(Instructions to follow): Search each line of the data for the word "Collection"; copy every line where it is found.

Collected data
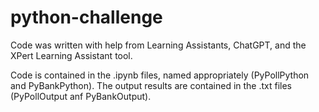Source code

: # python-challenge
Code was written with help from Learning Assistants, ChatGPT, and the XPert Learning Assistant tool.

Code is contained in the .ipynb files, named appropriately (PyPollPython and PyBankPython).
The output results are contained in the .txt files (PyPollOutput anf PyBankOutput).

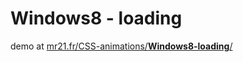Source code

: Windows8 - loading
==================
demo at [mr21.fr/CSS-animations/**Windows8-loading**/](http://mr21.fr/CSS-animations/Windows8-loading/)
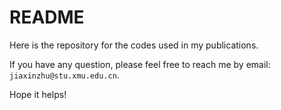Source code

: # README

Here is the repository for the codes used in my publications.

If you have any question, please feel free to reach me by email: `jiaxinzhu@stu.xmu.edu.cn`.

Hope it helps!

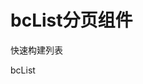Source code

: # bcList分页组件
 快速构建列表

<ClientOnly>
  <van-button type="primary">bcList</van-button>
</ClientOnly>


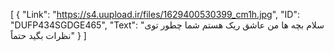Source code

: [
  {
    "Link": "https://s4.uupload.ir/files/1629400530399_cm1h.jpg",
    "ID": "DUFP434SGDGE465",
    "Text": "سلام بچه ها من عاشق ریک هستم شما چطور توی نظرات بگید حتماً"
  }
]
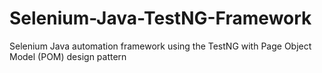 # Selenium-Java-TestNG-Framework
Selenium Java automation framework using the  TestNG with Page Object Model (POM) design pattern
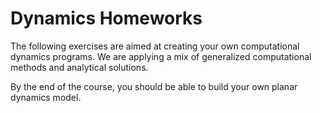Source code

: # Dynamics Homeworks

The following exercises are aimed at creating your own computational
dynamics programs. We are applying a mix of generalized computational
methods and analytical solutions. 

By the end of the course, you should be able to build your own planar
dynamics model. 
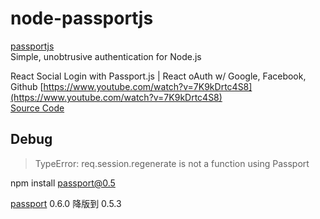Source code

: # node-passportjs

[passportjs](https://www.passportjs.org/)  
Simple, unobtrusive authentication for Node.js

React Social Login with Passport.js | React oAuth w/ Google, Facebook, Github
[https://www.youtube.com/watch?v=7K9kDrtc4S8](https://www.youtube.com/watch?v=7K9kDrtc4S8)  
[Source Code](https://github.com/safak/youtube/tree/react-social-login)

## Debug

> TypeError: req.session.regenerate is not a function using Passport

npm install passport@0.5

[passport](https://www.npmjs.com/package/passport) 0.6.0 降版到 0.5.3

* * *

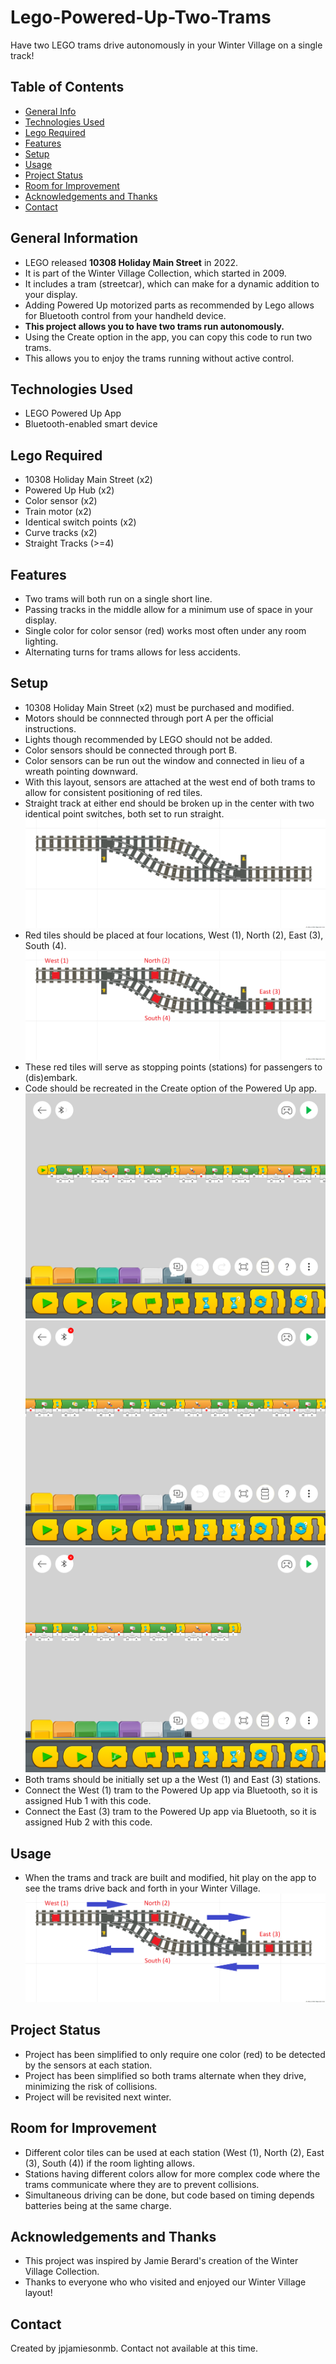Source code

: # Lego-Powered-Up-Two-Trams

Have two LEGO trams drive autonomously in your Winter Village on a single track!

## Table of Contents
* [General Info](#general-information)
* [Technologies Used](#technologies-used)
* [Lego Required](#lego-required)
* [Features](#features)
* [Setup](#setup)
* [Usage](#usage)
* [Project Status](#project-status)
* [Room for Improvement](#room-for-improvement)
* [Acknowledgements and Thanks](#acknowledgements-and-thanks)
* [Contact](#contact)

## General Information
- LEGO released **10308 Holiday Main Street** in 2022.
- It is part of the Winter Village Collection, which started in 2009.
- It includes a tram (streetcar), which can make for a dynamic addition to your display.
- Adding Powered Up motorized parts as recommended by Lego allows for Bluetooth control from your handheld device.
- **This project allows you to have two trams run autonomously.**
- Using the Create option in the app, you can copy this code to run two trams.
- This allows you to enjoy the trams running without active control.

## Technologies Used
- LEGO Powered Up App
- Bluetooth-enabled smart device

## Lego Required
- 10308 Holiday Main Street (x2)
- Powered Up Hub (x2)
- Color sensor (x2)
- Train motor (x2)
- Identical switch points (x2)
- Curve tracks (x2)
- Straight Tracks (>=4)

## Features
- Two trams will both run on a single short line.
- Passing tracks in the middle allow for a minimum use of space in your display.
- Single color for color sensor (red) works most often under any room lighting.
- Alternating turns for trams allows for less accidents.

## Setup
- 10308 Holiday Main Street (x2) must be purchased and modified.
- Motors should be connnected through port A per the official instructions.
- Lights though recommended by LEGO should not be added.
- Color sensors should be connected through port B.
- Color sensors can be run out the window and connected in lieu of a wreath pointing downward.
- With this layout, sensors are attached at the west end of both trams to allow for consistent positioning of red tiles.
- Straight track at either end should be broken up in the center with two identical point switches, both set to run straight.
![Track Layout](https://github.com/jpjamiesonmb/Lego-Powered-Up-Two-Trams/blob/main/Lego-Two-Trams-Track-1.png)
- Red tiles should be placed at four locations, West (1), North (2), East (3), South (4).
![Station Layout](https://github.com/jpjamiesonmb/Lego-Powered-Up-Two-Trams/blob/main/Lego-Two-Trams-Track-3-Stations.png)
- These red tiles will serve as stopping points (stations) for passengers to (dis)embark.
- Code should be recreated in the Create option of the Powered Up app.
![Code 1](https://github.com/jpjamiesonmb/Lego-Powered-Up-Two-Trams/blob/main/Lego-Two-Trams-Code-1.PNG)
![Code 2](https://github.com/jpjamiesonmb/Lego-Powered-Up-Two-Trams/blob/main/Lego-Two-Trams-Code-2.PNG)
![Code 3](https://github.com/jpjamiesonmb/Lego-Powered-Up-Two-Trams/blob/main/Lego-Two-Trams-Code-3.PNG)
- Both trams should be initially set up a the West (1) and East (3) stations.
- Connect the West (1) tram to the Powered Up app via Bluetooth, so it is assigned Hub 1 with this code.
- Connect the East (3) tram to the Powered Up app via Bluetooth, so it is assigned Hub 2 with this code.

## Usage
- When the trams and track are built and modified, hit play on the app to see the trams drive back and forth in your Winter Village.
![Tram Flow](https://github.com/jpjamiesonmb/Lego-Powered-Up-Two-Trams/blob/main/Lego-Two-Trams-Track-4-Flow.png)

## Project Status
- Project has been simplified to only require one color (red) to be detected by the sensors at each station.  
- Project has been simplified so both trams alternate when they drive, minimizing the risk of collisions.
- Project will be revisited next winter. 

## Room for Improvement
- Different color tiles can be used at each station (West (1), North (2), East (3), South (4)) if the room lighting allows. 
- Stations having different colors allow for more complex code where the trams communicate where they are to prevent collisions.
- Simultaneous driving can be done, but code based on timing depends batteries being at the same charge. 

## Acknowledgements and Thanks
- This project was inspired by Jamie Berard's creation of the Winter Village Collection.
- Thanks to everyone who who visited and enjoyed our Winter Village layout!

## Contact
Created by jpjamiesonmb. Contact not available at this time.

(Exercise result):
- It is part of the Winter Village Collection, which started in 2009.
- This project was inspired by Jamie Berard's creation of the Winter Village Collection.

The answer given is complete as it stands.